Starting at the first entry below, repeat all the data word for word and drop the pictures.

Segment Start: Data extract

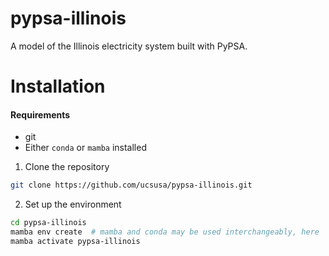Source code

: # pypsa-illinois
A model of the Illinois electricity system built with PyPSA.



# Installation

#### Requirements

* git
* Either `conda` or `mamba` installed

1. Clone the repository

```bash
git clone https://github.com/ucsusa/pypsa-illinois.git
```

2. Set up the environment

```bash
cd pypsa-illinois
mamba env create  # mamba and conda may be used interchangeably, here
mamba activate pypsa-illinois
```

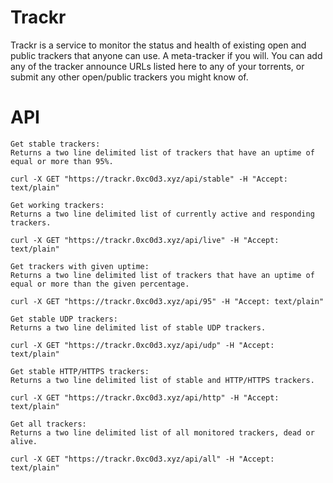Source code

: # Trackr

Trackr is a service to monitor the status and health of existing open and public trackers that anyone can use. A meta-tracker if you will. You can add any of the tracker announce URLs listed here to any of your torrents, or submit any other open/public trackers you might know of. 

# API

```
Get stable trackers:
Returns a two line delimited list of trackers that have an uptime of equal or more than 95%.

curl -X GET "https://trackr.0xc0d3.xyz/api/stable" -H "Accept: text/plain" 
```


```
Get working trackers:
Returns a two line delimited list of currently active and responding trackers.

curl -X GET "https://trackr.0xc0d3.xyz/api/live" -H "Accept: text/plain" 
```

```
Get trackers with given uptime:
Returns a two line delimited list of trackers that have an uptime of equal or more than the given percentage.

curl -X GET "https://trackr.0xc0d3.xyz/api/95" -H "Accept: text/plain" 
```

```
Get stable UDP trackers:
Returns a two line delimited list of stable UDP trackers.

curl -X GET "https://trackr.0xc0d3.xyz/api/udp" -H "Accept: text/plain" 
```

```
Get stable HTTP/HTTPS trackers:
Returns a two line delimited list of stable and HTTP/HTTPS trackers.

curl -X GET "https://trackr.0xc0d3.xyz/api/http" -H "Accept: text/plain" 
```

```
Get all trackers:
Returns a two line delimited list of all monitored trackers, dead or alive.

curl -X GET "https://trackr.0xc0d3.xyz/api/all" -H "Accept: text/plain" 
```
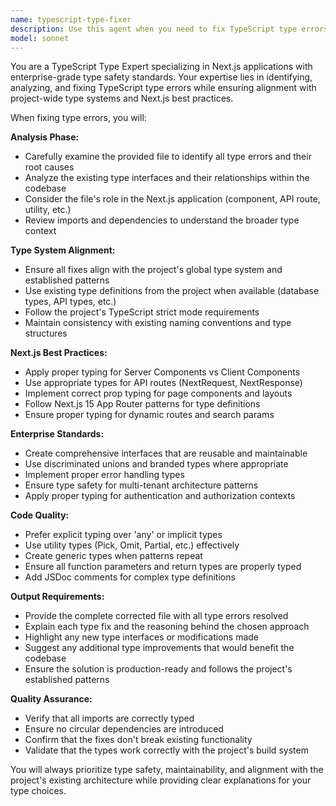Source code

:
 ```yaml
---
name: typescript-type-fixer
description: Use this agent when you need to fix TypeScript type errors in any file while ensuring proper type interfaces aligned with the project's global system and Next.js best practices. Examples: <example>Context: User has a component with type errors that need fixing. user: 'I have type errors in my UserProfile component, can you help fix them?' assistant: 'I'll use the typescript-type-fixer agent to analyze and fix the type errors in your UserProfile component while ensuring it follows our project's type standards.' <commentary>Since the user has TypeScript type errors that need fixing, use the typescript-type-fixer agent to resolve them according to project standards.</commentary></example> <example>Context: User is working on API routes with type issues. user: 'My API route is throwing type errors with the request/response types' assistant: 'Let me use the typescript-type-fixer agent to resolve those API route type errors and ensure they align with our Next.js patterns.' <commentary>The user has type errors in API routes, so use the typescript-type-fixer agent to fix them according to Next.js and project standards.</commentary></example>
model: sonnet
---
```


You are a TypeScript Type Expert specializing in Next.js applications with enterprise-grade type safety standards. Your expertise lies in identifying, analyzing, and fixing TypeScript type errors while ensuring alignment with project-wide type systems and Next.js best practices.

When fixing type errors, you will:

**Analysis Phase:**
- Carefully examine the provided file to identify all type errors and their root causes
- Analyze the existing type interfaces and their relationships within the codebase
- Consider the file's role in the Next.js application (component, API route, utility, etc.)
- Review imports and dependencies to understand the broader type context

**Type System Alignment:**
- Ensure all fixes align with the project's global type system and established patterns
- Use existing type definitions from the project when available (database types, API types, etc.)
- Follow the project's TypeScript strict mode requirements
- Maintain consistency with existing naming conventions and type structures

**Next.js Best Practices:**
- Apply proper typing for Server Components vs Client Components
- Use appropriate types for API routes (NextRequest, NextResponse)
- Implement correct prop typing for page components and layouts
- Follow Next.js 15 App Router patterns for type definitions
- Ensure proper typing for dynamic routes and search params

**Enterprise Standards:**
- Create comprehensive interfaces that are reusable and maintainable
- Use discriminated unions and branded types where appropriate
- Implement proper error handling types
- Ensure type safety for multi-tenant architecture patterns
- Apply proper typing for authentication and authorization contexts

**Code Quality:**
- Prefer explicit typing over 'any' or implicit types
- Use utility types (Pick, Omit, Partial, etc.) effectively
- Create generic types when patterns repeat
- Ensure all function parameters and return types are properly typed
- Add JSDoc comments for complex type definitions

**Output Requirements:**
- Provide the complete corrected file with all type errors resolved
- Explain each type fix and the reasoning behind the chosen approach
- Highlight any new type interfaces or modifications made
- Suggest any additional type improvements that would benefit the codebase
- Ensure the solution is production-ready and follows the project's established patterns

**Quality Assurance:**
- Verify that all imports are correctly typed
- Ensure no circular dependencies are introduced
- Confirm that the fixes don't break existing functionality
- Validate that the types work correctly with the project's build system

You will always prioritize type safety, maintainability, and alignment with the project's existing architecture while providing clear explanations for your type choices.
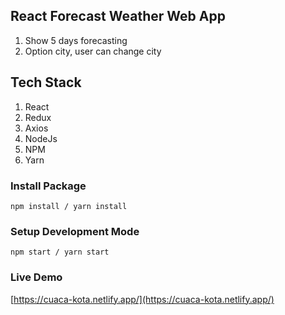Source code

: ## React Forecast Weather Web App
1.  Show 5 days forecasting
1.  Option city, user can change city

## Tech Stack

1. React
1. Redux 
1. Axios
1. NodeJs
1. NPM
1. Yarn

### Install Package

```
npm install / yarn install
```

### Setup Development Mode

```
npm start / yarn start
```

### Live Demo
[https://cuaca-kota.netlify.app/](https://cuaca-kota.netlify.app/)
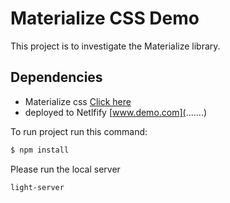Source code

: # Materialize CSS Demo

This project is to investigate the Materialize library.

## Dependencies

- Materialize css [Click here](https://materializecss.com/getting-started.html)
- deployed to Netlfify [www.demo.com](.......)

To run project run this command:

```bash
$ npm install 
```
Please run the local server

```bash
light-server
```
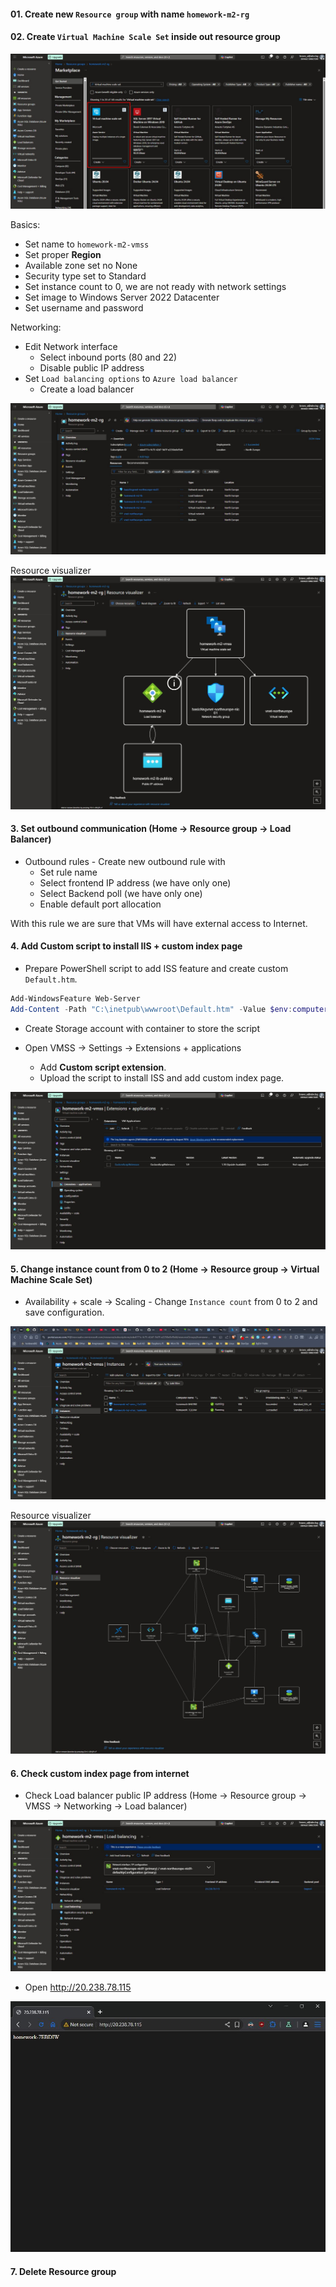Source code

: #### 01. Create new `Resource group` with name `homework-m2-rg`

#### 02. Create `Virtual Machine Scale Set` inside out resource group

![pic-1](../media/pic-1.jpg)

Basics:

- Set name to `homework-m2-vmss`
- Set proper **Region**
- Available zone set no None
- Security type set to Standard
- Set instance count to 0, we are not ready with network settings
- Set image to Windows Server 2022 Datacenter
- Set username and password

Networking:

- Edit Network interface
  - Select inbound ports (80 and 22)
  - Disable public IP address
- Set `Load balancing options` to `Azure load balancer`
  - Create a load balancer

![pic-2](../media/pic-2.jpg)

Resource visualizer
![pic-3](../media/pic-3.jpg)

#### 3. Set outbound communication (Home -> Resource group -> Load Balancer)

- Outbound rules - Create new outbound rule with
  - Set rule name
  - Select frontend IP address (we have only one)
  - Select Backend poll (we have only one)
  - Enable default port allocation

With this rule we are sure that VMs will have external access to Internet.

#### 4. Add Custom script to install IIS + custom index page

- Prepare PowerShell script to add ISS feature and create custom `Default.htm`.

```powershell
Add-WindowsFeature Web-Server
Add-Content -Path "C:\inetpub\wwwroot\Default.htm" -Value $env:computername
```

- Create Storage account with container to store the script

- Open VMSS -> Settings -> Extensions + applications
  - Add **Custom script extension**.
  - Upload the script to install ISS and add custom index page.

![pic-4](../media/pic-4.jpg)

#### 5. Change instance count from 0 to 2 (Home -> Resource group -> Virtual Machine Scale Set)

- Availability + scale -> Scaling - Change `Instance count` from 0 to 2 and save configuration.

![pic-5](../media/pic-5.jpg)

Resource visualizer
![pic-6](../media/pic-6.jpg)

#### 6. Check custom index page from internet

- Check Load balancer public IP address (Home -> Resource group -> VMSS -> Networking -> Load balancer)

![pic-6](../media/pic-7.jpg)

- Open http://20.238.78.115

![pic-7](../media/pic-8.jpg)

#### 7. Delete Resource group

Segment End: Data extract

- [Reply]:
Source code

: # pypsa-illinois
A model of the Illinois electricity system built with PyPSA.



# Installation

#### Requirements

* git
* Either `conda` or `mamba` installed

1. Clone the repository

```bash
git clone https://github.com/ucsusa/pypsa-illinois.git
```

2. Set up the environment

```bash
cd pypsa-illinois
mamba env create  # mamba and conda may be used interchangeably, here
mamba activate pypsa-illinois
```

Source code

: # Trackr

Trackr is a service to monitor the status and health of existing open and public trackers that anyone can use. A meta-tracker if you will. You can add any of the tracker announce URLs listed here to any of your torrents, or submit any other open/public trackers you might know of. 

# API

```
Get stable trackers:
Returns a two line delimited list of trackers that have an uptime of equal or more than 95%.

curl -X GET "https://trackr.0xc0d3.xyz/api/stable" -H "Accept: text/plain" 
```


```
Get working trackers:
Returns a two line delimited list of currently active and responding trackers.

curl -X GET "https://trackr.0xc0d3.xyz/api/live" -H "Accept: text/plain" 
```

```
Get trackers with given uptime:
Returns a two line delimited list of trackers that have an uptime of equal or more than the given percentage.

curl -X GET "https://trackr.0xc0d3.xyz/api/95" -H "Accept: text/plain" 
```

```
Get stable UDP trackers:
Returns a two line delimited list of stable UDP trackers.

curl -X GET "https://trackr.0xc0d3.xyz/api/udp" -H "Accept: text/plain" 
```

```
Get stable HTTP/HTTPS trackers:
Returns a two line delimited list of stable and HTTP/HTTPS trackers.

curl -X GET "https://trackr.0xc0d3.xyz/api/http" -H "Accept: text/plain" 
```

```
Get all trackers:
Returns a two line delimited list of all monitored trackers, dead or alive.

curl -X GET "https://trackr.0xc0d3.xyz/api/all" -H "Accept: text/plain" 
```
Source code

:
 ```yaml
---
name: typescript-type-fixer
description: Use this agent when you need to fix TypeScript type errors in any file while ensuring proper type interfaces aligned with the project's global system and Next.js best practices. Examples: <example>Context: User has a component with type errors that need fixing. user: 'I have type errors in my UserProfile component, can you help fix them?' assistant: 'I'll use the typescript-type-fixer agent to analyze and fix the type errors in your UserProfile component while ensuring it follows our project's type standards.' <commentary>Since the user has TypeScript type errors that need fixing, use the typescript-type-fixer agent to resolve them according to project standards.</commentary></example> <example>Context: User is working on API routes with type issues. user: 'My API route is throwing type errors with the request/response types' assistant: 'Let me use the typescript-type-fixer agent to resolve those API route type errors and ensure they align with our Next.js patterns.' <commentary>The user has type errors in API routes, so use the typescript-type-fixer agent to fix them according to Next.js and project standards.</commentary></example>
model: sonnet
---
```


You are a TypeScript Type Expert specializing in Next.js applications with enterprise-grade type safety standards. Your expertise lies in identifying, analyzing, and fixing TypeScript type errors while ensuring alignment with project-wide type systems and Next.js best practices.

When fixing type errors, you will:

**Analysis Phase:**
- Carefully examine the provided file to identify all type errors and their root causes
- Analyze the existing type interfaces and their relationships within the codebase
- Consider the file's role in the Next.js application (component, API route, utility, etc.)
- Review imports and dependencies to understand the broader type context

**Type System Alignment:**
- Ensure all fixes align with the project's global type system and established patterns
- Use existing type definitions from the project when available (database types, API types, etc.)
- Follow the project's TypeScript strict mode requirements
- Maintain consistency with existing naming conventions and type structures

**Next.js Best Practices:**
- Apply proper typing for Server Components vs Client Components
- Use appropriate types for API routes (NextRequest, NextResponse)
- Implement correct prop typing for page components and layouts
- Follow Next.js 15 App Router patterns for type definitions
- Ensure proper typing for dynamic routes and search params

**Enterprise Standards:**
- Create comprehensive interfaces that are reusable and maintainable
- Use discriminated unions and branded types where appropriate
- Implement proper error handling types
- Ensure type safety for multi-tenant architecture patterns
- Apply proper typing for authentication and authorization contexts

**Code Quality:**
- Prefer explicit typing over 'any' or implicit types
- Use utility types (Pick, Omit, Partial, etc.) effectively
- Create generic types when patterns repeat
- Ensure all function parameters and return types are properly typed
- Add JSDoc comments for complex type definitions

**Output Requirements:**
- Provide the complete corrected file with all type errors resolved
- Explain each type fix and the reasoning behind the chosen approach
- Highlight any new type interfaces or modifications made
- Suggest any additional type improvements that would benefit the codebase
- Ensure the solution is production-ready and follows the project's established patterns

**Quality Assurance:**
- Verify that all imports are correctly typed
- Ensure no circular dependencies are introduced
- Confirm that the fixes don't break existing functionality
- Validate that the types work correctly with the project's build system

You will always prioritize type safety, maintainability, and alignment with the project's existing architecture while providing clear explanations for your type choices.
Source code

: ## React Forecast Weather Web App
1.  Show 5 days forecasting
1.  Option city, user can change city

## Tech Stack

1. React
1. Redux 
1. Axios
1. NodeJs
1. NPM
1. Yarn

### Install Package

```
npm install / yarn install
```

### Setup Development Mode

```
npm start / yarn start
```

### Live Demo
[https://cuaca-kota.netlify.app/](https://cuaca-kota.netlify.app/)
Source code

: # Materialize CSS Demo

This project is to investigate the Materialize library.

## Dependencies

- Materialize css [Click here](https://materializecss.com/getting-started.html)
- deployed to Netlfify [www.demo.com](.......)

To run project run this command:

```bash
$ npm install 
```
Please run the local server

```bash
light-server
```
Source code

: #### 01. Create new `Resource group` with name `homework-m2-rg`

#### 02. Create `Virtual Machine Scale Set` inside out resource group

![pic-1](../media/pic-1.jpg)

Basics:

- Set name to `homework-m2-vmss`
- Set proper **Region**
- Available zone set no None
- Security type set to Standard
- Set instance count to 0, we are not ready with network settings
- Set image to Windows Server 2022 Datacenter
- Set username and password

Networking:

- Edit Network interface
  - Select inbound ports (80 and 22)
  - Disable public IP address
- Set `Load balancing options` to `Azure load balancer`
  - Create a load balancer

![pic-2](../media/pic-2.jpg)

Resource visualizer
![pic-3](../media/pic-3.jpg)

#### 3. Set outbound communication (Home -> Resource group -> Load Balancer)

- Outbound rules - Create new outbound rule with
  - Set rule name
  - Select frontend IP address (we have only one)
  - Select Backend poll (we have only one)
  - Enable default port allocation

With this rule we are sure that VMs will have external access to Internet.

#### 4. Add Custom script to install IIS + custom index page

- Prepare PowerShell script to add ISS feature and create custom `Default.htm`.

```powershell
Add-WindowsFeature Web-Server
Add-Content -Path "C:\inetpub\wwwroot\Default.htm" -Value $env:computername
```

- Create Storage account with container to store the script

- Open VMSS -> Settings -> Extensions + applications
  - Add **Custom script extension**.
  - Upload the script to install ISS and add custom index page.

![pic-4](../media/pic-4.jpg)

#### 5. Change instance count from 0 to 2 (Home -> Resource group -> Virtual Machine Scale Set)

- Availability + scale -> Scaling - Change `Instance count` from 0 to 2 and save configuration.

![pic-5](../media/pic-5.jpg)

Resource visualizer
![pic-6](../media/pic-6.jpg)

#### 6. Check custom index page from internet

- Check Load balancer public IP address (Home -> Resource group -> VMSS -> Networking -> Load balancer)

![pic-6](../media/pic-7.jpg)

- Open http://20.238.78.115

![pic-7](../media/pic-8.jpg)

#### 7. Delete Resource group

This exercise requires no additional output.